Da questa rassegna, breve e sommaria, di eventi biblici possiamo comprendere alcune verità che non sarà inutile ricordare. Anzitutto, che la terra (il pianeta) è un dono di Dio e come tale deve essere trattato: è chiaro che su questo punto abbiamo molto su cui riflettere e forse anche qualcosa per cui pentirci. Sarebbe opportuno confrontarsi su questo punto anche in comunità o nei gruppi ecclesiali. In secondo luogo, comprendiamo che compito dell’uomo nei confronti della terra è quello di coltivarla e di custodirla, senza dimenticare che in questo modo non procuriamo solo il nostro bene, ma rendiamo al Creatore il culto che si merita.
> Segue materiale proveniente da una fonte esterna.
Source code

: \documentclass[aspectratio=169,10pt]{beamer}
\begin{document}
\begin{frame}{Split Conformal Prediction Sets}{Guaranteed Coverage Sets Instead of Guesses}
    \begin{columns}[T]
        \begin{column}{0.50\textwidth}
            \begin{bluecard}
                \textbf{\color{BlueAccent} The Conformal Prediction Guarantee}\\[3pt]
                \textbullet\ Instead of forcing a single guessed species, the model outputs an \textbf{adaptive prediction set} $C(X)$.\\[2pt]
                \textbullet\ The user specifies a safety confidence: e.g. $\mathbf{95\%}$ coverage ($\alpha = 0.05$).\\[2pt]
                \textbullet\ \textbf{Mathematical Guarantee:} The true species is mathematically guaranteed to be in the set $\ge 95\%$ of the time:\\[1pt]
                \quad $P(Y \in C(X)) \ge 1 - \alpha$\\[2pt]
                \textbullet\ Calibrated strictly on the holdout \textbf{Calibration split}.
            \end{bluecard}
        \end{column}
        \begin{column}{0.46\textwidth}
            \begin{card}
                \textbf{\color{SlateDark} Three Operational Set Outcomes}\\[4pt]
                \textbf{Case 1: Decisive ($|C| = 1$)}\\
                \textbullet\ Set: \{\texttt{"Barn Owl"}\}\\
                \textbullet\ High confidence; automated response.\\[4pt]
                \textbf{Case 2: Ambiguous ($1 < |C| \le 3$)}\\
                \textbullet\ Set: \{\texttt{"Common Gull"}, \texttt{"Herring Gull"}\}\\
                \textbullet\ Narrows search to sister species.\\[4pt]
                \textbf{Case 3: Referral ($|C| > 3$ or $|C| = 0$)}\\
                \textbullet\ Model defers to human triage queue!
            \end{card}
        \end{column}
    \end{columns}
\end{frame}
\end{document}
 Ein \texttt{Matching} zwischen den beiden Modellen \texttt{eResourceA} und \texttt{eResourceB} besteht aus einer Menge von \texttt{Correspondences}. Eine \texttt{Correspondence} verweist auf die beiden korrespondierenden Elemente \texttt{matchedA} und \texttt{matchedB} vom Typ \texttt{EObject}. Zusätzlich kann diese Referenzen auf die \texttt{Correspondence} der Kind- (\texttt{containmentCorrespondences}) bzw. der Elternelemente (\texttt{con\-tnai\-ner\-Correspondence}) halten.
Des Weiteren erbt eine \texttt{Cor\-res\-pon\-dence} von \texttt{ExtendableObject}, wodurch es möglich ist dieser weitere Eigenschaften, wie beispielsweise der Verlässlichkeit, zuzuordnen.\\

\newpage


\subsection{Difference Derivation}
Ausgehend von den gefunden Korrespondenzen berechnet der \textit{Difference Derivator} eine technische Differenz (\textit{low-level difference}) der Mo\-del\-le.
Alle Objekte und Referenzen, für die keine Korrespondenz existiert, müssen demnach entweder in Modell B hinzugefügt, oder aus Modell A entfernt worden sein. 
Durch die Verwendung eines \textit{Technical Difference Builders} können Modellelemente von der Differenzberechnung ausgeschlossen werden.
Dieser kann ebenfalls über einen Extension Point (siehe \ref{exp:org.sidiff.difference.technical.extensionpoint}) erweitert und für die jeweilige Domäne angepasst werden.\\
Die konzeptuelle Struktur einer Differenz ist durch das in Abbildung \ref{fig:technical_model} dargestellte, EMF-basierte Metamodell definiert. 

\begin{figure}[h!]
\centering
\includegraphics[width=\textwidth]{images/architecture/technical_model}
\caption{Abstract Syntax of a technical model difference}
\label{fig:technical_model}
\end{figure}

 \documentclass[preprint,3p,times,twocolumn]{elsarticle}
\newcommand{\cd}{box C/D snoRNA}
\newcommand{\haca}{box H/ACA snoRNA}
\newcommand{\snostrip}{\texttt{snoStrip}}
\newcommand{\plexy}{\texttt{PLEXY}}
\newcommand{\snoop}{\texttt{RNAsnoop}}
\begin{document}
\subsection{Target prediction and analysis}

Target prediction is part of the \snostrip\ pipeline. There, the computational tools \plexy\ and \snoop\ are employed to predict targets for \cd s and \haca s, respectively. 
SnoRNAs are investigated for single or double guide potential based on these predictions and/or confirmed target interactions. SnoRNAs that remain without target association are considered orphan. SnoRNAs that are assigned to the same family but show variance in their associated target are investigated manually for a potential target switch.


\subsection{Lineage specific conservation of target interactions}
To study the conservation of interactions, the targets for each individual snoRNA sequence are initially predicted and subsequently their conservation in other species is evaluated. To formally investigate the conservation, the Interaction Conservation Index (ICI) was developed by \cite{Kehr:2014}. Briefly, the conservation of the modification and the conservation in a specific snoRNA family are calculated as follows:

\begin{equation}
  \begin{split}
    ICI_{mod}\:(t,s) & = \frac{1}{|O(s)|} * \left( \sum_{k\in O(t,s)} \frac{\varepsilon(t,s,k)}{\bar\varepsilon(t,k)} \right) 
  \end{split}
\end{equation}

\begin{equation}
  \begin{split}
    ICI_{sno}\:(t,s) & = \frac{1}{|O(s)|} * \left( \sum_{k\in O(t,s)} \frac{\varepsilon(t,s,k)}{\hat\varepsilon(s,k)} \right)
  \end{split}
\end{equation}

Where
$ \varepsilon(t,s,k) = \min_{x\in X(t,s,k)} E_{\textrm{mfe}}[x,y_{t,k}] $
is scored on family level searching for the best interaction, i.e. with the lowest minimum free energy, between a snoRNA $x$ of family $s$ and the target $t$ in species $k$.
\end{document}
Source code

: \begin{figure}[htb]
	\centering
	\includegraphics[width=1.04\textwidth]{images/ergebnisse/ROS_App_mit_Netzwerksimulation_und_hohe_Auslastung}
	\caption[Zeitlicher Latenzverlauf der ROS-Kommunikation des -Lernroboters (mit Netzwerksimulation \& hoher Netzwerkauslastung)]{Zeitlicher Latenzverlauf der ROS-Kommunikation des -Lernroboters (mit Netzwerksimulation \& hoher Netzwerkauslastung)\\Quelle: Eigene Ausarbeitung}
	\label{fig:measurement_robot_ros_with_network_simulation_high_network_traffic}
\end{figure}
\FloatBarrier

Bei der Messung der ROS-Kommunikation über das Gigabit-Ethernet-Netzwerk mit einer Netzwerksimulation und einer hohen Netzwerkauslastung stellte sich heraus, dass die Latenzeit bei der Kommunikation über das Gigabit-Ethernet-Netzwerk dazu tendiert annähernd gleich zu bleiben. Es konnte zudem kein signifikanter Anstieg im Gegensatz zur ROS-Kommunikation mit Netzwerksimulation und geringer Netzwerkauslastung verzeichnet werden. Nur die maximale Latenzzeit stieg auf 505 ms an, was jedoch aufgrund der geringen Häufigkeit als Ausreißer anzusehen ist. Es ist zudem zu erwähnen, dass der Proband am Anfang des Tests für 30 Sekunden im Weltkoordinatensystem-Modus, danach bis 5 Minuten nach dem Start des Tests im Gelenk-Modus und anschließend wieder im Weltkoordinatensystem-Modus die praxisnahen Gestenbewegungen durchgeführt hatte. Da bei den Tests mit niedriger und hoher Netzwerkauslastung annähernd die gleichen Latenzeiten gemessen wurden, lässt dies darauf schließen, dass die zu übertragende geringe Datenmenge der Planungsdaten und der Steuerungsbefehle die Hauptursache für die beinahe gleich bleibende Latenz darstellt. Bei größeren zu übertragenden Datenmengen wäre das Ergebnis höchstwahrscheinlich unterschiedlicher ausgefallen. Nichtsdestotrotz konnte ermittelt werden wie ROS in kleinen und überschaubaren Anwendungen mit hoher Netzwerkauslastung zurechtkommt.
Infine, comprendiamo che il pane Dio lo dona non solo per necessità strettamente personali, ma anche per creare vincoli di fraternità e di amicizia. Infatti non siamo stati educati a chiedere “il pane mio” o “il pane tuo” ma “il pane nostro”. Dobbiamo quindi rispettare la tonalità che Gesù stesso ha voluto dare a questa preghiera. Abbiamo perciò l’opportunità, in comunione con tutte le creature di tutti i tempi e di tutti i luoghi, di professare la nostra fede nella creazione: Credo il mondo: creato, sostenuto e amato da Dio Credo la storia: visitata, guidata e redenta da Dio Credo l’uomo: icona, immagine e figlio di Dio.